Trimmed buxus in a formal garden.
image by Ingorr/flickr.com, EveMBH/flickr.com
The buxus, or boxwood, shrub makes an interesting border, hedge or screen for your lawn or garden. The dark green foliage of this upright evergreen shrub creates a stunning hedge when pruned correctly. If pruned the wrong way, the slow growth habit of the buxus means living with your mistake for a long time. So, if you are pruning or shearing a row of more than 2 or 3 plants, try a few simple rules to get it right the first time.
How to Prune Buxus
Push or bury one end of each garden stake or pole into the ground at each end of shrub line. The poles should stand taller than the shrubs and be far enough away so when you stretch the string between the poles you have room to work with pruning tools.
Stretch a string between the poles at the desired height of the shrubs. Use a string level to verify that the string is level.
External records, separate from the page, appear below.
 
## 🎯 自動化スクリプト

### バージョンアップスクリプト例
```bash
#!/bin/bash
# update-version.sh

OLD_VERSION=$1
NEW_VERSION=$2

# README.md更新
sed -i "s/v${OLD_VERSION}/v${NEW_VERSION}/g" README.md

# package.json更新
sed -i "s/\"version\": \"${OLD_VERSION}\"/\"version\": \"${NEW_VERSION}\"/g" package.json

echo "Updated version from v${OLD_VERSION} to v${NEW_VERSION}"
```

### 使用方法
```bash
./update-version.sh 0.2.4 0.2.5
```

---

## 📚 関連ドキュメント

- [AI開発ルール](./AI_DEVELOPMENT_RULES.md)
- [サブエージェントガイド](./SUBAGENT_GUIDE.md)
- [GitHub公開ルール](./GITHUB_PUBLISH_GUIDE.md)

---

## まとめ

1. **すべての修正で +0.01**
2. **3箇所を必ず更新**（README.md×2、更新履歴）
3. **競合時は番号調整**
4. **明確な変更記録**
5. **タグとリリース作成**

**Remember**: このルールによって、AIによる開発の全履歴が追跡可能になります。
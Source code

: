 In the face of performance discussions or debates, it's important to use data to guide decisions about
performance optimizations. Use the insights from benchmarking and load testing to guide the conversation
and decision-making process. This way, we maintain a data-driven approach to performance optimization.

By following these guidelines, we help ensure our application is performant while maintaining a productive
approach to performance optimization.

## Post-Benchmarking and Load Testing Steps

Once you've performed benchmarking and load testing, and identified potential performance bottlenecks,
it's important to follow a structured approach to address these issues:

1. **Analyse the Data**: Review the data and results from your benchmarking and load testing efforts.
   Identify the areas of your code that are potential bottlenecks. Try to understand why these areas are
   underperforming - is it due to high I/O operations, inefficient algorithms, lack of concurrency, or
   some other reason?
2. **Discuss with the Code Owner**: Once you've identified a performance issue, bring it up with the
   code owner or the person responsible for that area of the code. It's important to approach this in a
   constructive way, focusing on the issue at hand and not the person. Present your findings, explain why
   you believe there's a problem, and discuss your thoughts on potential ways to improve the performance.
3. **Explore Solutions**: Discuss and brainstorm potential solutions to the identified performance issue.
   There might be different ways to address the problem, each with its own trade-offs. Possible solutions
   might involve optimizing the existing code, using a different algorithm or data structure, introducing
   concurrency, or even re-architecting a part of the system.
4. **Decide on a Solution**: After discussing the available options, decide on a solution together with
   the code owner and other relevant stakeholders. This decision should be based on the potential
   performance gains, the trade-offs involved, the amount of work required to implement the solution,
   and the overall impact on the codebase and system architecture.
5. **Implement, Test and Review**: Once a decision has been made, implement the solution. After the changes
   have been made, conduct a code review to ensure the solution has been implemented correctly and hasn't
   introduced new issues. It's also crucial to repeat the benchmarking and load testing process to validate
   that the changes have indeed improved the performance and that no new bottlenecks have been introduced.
Cut across top of the boxwoods using an electric or standard pruning shear, using the string as a guide, taking care not to entangle the string in your pruning tool.
Cut the fronts and sides of shrubs evenly, standing back frequently to check on progress. Cut the bottom of the shrub line slightly wider than the top so sunlight can reach the bottom limbs and prevent woodiness near the bottom.
Clean trimmed limbs and debris off shrubs by lightly raking over the newly sheared shrubs with a leaf rake.